**WORK ORDER**
Exact copy required. Repeat the records, but keep the pictures out.

START INPUT RECORDS

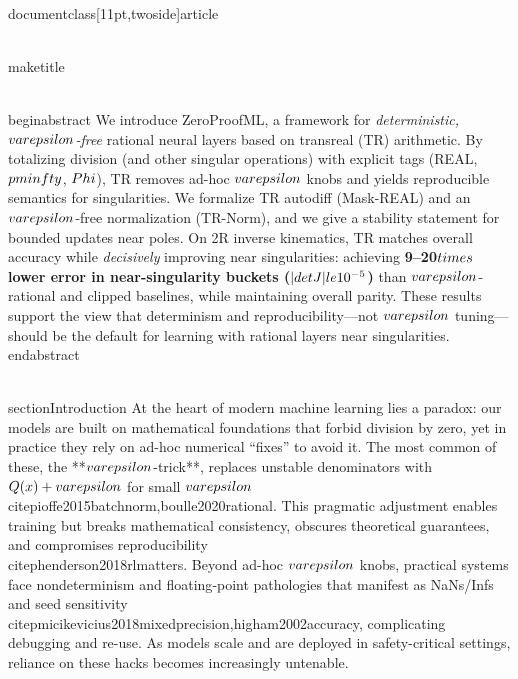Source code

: \\documentclass[11pt,twoside]{article}
\begin{document}
\\maketitle

\\begin{abstract}
We introduce ZeroProofML, a framework for \emph{deterministic, $\\varepsilon$-free} rational neural layers based on transreal (TR) arithmetic. By totalizing division (and other singular operations) with explicit tags (REAL, $\\pm\\infty$, $\\Phi$), TR removes ad-hoc $\\varepsilon$ knobs and yields reproducible semantics for singularities. We formalize TR autodiff (Mask-REAL) and an $\\varepsilon$-free normalization (TR-Norm), and we give a stability statement for bounded updates near poles. On 2R inverse kinematics, TR matches overall accuracy while \emph{decisively} improving near singularities: achieving \textbf{9--20$\\times$ lower error in near-singularity buckets ($|\\det J|\\le10^{-5}$)} than $\\varepsilon$-rational and clipped baselines, while maintaining overall parity. These results support the view that determinism and reproducibility—not $\\varepsilon$ tuning—should be the default for learning with rational layers near singularities.
\\end{abstract}

\\section{Introduction}
At the heart of modern machine learning lies a paradox: our models are built on mathematical foundations that forbid division by zero, yet in practice they rely on ad-hoc numerical “fixes” to avoid it. The most common of these, the **$\\varepsilon$-trick**, replaces unstable denominators with $Q(x)+\\varepsilon$ for small $\\varepsilon$ \\citep{ioffe2015batchnorm,boulle2020rational}. This pragmatic adjustment enables training but breaks mathematical consistency, obscures theoretical guarantees, and compromises reproducibility \\citep{henderson2018rlmatters}. Beyond ad-hoc $\\varepsilon$ knobs, practical systems face nondeterminism and floating‑point pathologies that manifest as NaNs/Infs and seed sensitivity \\citep{micikevicius2018mixedprecision,higham2002accuracy}, complicating debugging and re-use. As models scale and are deployed in safety-critical settings, reliance on these hacks becomes increasingly untenable.
\end{document}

END INPUT RECORDS

**OUTPUT FOR THIS EXERCISE**
Source code

: \\documentclass[11pt,twoside]{article}
\begin{document}
\\maketitle

\\begin{abstract}
We introduce ZeroProofML, a framework for \emph{deterministic, $\\varepsilon$-free} rational neural layers based on transreal (TR) arithmetic. By totalizing division (and other singular operations) with explicit tags (REAL, $\\pm\\infty$, $\\Phi$), TR removes ad-hoc $\\varepsilon$ knobs and yields reproducible semantics for singularities. We formalize TR autodiff (Mask-REAL) and an $\\varepsilon$-free normalization (TR-Norm), and we give a stability statement for bounded updates near poles. On 2R inverse kinematics, TR matches overall accuracy while \emph{decisively} improving near singularities: achieving \textbf{9--20$\\times$ lower error in near-singularity buckets ($|\\det J|\\le10^{-5}$)} than $\\varepsilon$-rational and clipped baselines, while maintaining overall parity. These results support the view that determinism and reproducibility—not $\\varepsilon$ tuning—should be the default for learning with rational layers near singularities.
\\end{abstract}

\\section{Introduction}
At the heart of modern machine learning lies a paradox: our models are built on mathematical foundations that forbid division by zero, yet in practice they rely on ad-hoc numerical “fixes” to avoid it. The most common of these, the **$\\varepsilon$-trick**, replaces unstable denominators with $Q(x)+\\varepsilon$ for small $\\varepsilon$ \\citep{ioffe2015batchnorm,boulle2020rational}. This pragmatic adjustment enables training but breaks mathematical consistency, obscures theoretical guarantees, and compromises reproducibility \\citep{henderson2018rlmatters}. Beyond ad-hoc $\\varepsilon$ knobs, practical systems face nondeterminism and floating‑point pathologies that manifest as NaNs/Infs and seed sensitivity \\citep{micikevicius2018mixedprecision,higham2002accuracy}, complicating debugging and re-use. As models scale and are deployed in safety-critical settings, reliance on these hacks becomes increasingly untenable.
\end{document}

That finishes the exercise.